Respondent - Appellee.

No. 02-7008

(No. 01-CV-238-P)

(E.D. Oklahoma)


Before EBEL, LUCERO, and O'BRIEN, Circuit Judges.

Pro se petitioner Jason Blake Shoemake, an Oklahoma state prisoner, seeks a certificate of appealability ("COA") pursuant to 28 U.S.C. § 2253(c) to challenge the district court's dismissal of his petition for a writ of habeas corpus as time-barred. We deny Shoemake's application for a COA and dismiss this matter.

On April 7, 1994, Shoemake pled guilty to two counts of unlawful delivery of amphetamine within one-thousand feet of a school. He received two five-year deferred sentences, but on September 15, 1995, the deferred sentences were accelerated due to a parole violation. Shoemake did not seek to withdraw his plea or appeal to the Oklahoma Court of Criminal Appeals, so his conviction became final ten days after his sentencing at the acceleration hearing. See Okla. Stat. tit. 22, Ch. 18, App., Rule 4.1 (1986) (current version at Rule 4.2). His conviction thus became final on September 25, 1995. Shoemake did not file an application for post-conviction relief in state court until April 28, 2000. The application was denied, and that decision was affirmed on appeal on August 8, 2000. Shoemake filed a petition for a writ of habeas corpus on April 30, 2001.
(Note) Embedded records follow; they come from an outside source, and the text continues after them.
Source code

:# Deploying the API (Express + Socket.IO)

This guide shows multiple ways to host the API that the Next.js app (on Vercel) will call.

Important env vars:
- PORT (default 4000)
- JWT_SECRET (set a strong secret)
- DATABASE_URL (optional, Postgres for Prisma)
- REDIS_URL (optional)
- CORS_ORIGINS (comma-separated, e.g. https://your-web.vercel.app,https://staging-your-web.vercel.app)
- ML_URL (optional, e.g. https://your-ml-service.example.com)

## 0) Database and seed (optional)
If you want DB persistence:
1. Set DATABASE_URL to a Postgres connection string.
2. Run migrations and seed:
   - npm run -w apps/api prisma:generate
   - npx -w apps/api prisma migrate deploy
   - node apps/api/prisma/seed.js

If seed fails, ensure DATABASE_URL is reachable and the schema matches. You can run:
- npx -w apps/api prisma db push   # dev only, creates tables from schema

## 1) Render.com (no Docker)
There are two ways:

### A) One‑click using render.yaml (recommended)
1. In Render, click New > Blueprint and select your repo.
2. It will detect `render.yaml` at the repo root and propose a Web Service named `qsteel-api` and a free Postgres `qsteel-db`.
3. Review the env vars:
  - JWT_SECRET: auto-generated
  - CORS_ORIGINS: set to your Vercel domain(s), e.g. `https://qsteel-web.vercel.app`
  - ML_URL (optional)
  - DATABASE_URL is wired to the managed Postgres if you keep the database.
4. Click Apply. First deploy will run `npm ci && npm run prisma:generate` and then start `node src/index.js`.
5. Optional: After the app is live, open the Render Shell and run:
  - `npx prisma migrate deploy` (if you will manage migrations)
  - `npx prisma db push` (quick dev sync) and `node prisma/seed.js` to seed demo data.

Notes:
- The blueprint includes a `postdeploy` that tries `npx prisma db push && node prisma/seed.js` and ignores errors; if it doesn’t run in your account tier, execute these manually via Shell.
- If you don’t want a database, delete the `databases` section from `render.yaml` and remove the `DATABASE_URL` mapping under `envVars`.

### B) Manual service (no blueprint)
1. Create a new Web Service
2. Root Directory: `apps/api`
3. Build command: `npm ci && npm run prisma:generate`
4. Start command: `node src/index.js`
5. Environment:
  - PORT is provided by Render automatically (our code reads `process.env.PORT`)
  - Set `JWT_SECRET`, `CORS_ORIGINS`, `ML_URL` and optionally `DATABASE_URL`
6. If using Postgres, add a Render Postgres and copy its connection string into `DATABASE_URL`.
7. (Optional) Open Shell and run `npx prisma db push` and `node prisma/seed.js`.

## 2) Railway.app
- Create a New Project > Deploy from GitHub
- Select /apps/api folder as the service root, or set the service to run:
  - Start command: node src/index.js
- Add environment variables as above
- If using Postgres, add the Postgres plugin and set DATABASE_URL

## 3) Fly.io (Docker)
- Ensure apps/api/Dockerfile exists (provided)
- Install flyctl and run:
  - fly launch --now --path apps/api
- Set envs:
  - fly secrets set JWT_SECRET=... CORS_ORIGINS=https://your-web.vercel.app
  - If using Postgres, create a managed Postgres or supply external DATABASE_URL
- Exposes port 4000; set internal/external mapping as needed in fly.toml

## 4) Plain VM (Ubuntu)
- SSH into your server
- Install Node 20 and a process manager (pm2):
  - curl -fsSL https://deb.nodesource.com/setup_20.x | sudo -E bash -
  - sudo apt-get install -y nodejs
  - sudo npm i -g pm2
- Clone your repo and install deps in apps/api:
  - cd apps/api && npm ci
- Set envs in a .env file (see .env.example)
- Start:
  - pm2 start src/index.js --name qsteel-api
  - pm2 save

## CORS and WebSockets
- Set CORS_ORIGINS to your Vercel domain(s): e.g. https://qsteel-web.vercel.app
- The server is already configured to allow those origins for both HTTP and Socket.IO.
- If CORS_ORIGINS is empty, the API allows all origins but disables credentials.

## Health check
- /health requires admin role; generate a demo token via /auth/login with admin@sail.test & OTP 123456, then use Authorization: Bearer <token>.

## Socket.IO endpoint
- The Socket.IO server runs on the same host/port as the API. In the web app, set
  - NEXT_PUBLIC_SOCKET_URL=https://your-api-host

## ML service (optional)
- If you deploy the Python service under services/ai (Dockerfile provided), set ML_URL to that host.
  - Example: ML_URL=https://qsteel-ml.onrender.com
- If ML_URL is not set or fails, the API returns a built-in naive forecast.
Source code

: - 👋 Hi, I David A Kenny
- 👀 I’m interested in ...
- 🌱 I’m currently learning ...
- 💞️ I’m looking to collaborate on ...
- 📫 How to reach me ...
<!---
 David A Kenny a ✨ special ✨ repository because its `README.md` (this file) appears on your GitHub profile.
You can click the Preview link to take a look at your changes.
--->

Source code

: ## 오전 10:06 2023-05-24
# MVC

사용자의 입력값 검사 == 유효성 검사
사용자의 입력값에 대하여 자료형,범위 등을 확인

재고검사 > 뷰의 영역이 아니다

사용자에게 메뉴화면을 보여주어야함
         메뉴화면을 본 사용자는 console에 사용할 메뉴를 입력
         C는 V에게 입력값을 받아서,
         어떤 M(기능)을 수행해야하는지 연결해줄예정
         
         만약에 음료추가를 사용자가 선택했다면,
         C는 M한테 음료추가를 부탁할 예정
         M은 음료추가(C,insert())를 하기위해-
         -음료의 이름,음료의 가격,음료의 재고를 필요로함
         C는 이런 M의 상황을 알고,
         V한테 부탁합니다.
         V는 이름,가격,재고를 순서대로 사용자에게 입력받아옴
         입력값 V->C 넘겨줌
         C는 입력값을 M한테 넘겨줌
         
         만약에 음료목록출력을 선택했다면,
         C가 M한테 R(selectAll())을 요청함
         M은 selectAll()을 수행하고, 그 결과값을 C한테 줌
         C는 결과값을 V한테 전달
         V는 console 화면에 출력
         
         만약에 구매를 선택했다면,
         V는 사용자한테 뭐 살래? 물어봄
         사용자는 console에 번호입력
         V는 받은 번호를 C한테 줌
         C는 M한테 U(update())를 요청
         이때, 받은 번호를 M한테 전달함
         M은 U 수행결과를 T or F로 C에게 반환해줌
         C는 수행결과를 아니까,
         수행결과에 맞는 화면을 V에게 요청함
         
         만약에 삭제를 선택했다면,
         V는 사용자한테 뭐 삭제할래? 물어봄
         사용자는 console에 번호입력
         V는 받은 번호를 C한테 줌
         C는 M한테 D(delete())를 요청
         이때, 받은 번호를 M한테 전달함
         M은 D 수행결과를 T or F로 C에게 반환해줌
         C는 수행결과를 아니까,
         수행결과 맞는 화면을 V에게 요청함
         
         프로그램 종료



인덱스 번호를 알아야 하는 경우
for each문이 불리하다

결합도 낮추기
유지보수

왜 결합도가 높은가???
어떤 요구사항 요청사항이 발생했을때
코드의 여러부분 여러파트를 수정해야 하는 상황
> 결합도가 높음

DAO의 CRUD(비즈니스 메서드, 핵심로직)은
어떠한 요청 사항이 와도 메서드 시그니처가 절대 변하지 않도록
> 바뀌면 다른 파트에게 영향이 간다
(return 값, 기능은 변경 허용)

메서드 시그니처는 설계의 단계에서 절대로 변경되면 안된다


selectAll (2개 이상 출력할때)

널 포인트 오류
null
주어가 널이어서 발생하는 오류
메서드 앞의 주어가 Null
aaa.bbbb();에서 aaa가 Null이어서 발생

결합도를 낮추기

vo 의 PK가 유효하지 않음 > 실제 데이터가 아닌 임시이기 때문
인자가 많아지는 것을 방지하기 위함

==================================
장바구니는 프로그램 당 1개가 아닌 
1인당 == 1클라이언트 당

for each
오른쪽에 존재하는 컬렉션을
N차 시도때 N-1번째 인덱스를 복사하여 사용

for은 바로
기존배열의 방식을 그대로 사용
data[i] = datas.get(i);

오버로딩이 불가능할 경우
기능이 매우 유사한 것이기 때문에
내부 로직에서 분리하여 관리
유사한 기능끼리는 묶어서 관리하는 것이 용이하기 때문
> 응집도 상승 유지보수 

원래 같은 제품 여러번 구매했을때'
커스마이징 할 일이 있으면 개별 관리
This Court may issue a COA only if an applicant "has made a substantial showing of the denial of a constitutional right." 28 U.S.C. § 2253(c)(2). Meeting this standard requires "a demonstration that . . . includes showing that reasonable jurists could debate whether (or, for that matter, agree that) the petition should have been resolved in a different manner or that the issues presented were 'adequate to deserve encouragement to proceed further.'" Slack v. McDaniel, 529 U.S. 473, 484 (2000) (quoting Barefoot v. Estelle, 463 U.S. 880, 893 n.4 (1983)). We review the legal conclusions of a district court in a habeas proceeding de novo. Martin v. Kaiser, 907 F.2d 931, 933 (10th Cir. 1990).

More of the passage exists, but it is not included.